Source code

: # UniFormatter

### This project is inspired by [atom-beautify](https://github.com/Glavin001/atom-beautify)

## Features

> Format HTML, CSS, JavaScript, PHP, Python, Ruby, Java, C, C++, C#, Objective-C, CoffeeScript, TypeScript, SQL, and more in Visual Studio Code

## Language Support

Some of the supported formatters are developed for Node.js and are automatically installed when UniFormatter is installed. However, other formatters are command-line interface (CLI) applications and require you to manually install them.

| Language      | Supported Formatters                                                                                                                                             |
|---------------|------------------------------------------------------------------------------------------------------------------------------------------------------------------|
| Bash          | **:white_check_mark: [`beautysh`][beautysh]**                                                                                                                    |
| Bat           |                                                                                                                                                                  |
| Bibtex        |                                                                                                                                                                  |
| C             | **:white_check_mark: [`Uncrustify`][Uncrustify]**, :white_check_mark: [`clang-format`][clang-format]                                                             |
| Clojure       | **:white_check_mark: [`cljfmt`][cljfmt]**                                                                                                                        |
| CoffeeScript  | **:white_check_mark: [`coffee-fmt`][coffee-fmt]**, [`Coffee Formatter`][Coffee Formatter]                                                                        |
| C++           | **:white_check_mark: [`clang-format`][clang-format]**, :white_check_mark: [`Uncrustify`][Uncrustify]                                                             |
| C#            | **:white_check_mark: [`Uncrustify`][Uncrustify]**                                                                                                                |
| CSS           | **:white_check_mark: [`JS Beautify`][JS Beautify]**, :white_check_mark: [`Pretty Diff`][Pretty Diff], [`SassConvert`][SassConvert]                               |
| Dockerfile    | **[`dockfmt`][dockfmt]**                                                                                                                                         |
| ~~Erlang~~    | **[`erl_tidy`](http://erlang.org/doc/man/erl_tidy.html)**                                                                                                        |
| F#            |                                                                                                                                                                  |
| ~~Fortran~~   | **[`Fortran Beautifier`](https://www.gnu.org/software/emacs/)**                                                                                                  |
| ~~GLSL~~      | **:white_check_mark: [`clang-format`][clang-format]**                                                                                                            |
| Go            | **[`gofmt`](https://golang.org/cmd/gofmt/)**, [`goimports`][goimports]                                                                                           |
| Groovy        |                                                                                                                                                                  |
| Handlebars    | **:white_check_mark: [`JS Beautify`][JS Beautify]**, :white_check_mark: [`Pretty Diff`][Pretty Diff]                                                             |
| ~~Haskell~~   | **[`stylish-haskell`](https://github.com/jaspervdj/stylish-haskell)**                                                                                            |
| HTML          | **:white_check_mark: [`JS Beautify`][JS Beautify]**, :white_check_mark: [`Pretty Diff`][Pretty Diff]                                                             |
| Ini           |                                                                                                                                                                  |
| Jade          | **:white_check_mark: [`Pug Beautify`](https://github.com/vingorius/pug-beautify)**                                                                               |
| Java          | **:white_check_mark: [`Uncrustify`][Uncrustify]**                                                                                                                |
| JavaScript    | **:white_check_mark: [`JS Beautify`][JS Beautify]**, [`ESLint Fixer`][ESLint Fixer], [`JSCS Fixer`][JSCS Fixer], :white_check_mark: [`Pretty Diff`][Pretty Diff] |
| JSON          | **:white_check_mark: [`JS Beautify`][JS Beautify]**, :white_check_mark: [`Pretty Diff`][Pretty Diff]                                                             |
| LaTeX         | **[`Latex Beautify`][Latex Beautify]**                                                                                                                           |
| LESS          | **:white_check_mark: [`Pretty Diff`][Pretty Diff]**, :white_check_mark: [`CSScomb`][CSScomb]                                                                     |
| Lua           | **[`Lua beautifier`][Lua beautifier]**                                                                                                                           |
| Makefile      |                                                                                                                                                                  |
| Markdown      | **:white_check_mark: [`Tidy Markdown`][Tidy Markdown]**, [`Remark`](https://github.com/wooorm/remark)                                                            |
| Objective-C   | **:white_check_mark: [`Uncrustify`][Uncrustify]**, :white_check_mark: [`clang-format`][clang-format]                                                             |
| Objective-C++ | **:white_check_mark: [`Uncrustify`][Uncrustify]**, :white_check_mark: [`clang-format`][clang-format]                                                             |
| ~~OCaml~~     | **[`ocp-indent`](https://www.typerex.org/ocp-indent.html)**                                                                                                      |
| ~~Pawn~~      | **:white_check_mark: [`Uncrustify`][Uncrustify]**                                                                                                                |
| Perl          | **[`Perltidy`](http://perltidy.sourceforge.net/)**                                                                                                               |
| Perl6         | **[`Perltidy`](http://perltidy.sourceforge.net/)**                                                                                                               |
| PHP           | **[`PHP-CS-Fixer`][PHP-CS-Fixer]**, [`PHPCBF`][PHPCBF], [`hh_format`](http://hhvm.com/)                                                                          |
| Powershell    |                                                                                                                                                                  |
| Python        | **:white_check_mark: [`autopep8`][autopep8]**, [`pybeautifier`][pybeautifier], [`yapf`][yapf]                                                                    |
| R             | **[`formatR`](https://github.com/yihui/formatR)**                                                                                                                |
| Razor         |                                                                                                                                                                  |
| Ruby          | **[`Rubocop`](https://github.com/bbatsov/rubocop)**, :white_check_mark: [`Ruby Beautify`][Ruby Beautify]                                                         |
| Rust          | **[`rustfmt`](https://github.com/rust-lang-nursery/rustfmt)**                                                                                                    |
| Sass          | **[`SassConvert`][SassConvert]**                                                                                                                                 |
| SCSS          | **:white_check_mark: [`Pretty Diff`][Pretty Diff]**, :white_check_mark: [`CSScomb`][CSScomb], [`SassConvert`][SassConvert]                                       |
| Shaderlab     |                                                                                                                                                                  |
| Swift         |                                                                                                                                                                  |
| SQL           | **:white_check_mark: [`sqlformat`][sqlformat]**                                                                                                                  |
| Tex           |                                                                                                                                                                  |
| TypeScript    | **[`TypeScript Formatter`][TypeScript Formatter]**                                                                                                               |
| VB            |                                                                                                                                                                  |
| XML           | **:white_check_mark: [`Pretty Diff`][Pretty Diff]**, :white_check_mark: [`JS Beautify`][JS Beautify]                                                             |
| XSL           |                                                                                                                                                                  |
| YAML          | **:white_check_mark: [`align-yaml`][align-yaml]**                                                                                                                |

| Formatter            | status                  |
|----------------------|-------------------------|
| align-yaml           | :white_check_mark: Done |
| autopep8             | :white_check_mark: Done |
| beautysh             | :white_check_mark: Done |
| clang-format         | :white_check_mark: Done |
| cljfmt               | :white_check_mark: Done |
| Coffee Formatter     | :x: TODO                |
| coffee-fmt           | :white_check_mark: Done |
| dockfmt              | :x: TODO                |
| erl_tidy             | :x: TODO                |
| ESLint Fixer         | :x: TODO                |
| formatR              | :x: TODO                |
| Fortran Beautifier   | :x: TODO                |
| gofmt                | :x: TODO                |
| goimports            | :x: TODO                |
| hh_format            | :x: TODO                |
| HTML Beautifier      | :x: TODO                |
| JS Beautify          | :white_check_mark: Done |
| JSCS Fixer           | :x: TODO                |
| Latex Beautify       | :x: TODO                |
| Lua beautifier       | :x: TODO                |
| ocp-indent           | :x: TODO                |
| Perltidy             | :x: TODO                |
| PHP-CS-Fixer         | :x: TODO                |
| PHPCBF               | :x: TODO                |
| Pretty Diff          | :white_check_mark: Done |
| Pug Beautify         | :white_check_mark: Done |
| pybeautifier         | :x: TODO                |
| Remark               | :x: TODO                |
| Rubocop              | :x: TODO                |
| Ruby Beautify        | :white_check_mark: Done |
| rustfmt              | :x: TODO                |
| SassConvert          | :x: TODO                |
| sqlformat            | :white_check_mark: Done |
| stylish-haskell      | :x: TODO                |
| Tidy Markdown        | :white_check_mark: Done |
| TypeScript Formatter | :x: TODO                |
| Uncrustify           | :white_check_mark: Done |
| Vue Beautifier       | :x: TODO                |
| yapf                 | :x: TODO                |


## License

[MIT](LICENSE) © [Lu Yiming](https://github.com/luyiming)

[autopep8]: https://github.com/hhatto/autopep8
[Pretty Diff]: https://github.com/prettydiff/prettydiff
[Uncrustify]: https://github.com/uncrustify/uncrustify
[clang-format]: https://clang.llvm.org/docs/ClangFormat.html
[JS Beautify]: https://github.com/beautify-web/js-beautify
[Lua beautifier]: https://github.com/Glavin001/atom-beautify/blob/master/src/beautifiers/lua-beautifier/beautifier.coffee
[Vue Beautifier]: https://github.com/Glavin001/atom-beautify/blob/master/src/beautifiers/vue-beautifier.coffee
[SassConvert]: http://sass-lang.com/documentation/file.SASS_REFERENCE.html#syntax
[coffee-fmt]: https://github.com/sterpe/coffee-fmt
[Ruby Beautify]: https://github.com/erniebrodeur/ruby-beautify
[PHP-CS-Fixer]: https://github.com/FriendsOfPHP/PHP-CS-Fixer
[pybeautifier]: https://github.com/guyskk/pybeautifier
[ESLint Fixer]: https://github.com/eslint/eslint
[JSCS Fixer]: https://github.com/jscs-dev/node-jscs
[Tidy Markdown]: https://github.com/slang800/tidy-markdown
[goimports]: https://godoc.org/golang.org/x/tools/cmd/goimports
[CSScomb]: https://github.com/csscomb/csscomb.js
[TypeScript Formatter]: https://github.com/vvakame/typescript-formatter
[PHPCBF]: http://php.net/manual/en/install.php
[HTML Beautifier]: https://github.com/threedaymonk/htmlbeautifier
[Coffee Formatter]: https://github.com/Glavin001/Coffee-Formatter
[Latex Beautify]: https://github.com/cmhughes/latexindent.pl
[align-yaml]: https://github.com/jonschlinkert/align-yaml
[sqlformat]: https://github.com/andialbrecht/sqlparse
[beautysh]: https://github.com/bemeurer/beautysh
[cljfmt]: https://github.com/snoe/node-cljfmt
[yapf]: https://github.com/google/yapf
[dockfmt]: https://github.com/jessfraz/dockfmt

■ **The task**:
Would you copy every line of the entries in which "sqlformat" appears?

■ **Output for this exercise**:
| SQL           | **:white_check_mark: [`sqlformat`][sqlformat]**                                                                                                                  |
| sqlformat            | :white_check_mark: Done |
[sqlformat]: https://github.com/andialbrecht/sqlparse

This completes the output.